(DATA FOR THIS TASK):
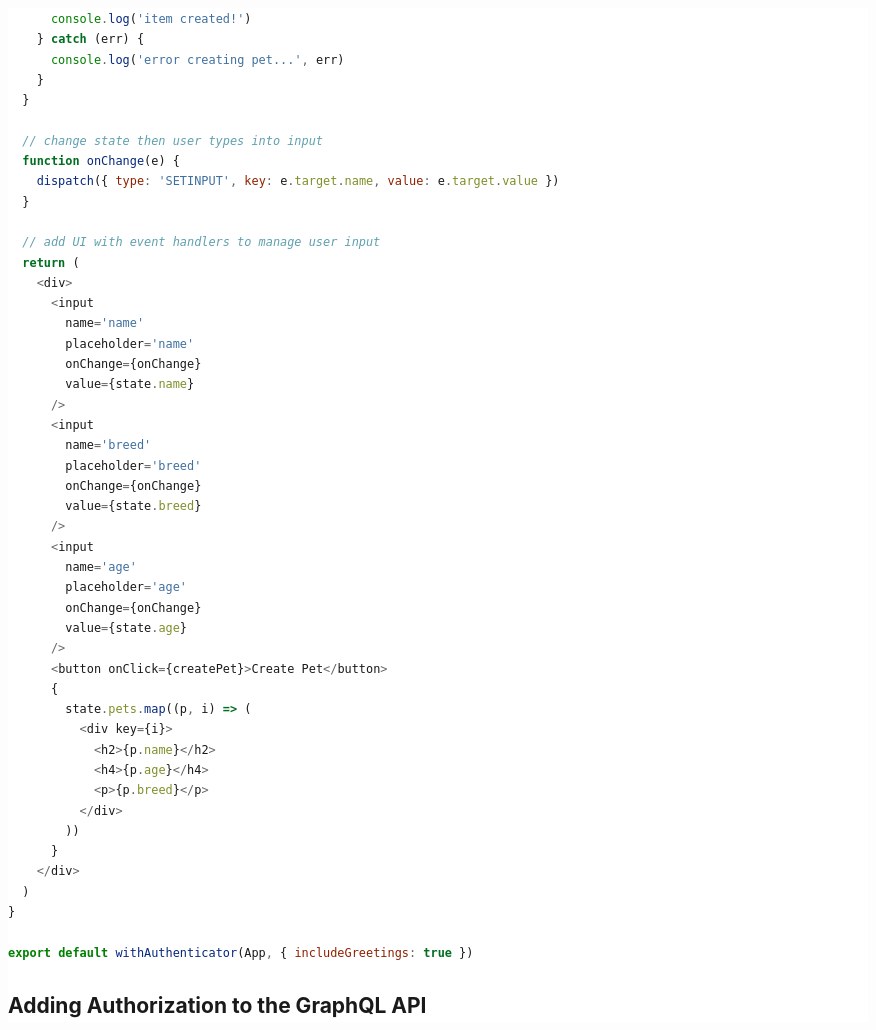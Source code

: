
 ```js
      console.log('item created!')
    } catch (err) {
      console.log('error creating pet...', err)
    }
  }

  // change state then user types into input
  function onChange(e) {
    dispatch({ type: 'SETINPUT', key: e.target.name, value: e.target.value })
  }

  // add UI with event handlers to manage user input
  return (
    <div>
      <input
        name='name'
        placeholder='name'
        onChange={onChange}
        value={state.name}
      />
      <input
        name='breed'
        placeholder='breed'
        onChange={onChange}
        value={state.breed}
      />
      <input
        name='age'
        placeholder='age'
        onChange={onChange}
        value={state.age}
      />
      <button onClick={createPet}>Create Pet</button>
      {
        state.pets.map((p, i) => (
          <div key={i}>
            <h2>{p.name}</h2>
            <h4>{p.age}</h4>
            <p>{p.breed}</p>
          </div>
        ))
      }
    </div>
  )
}

export default withAuthenticator(App, { includeGreetings: true })
```

## Adding Authorization to the GraphQL API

(AIM OF THE EXERCISE):
A verbatim copy of every record above is required, with all pictures omitted.

(FINISHED EXERCISE):
Source code

:
 ```js
      console.log('item created!')
    } catch (err) {
      console.log('error creating pet...', err)
    }
  }

  // change state then user types into input
  function onChange(e) {
    dispatch({ type: 'SETINPUT', key: e.target.name, value: e.target.value })
  }

  // add UI with event handlers to manage user input
  return (
    <div>
      <input
        name='name'
        placeholder='name'
        onChange={onChange}
        value={state.name}
      />
      <input
        name='breed'
        placeholder='breed'
        onChange={onChange}
        value={state.breed}
      />
      <input
        name='age'
        placeholder='age'
        onChange={onChange}
        value={state.age}
      />
      <button onClick={createPet}>Create Pet</button>
      {
        state.pets.map((p, i) => (
          <div key={i}>
            <h2>{p.name}</h2>
            <h4>{p.age}</h4>
            <p>{p.breed}</p>
          </div>
        ))
      }
    </div>
  )
}

export default withAuthenticator(App, { includeGreetings: true })
```

## Adding Authorization to the GraphQL API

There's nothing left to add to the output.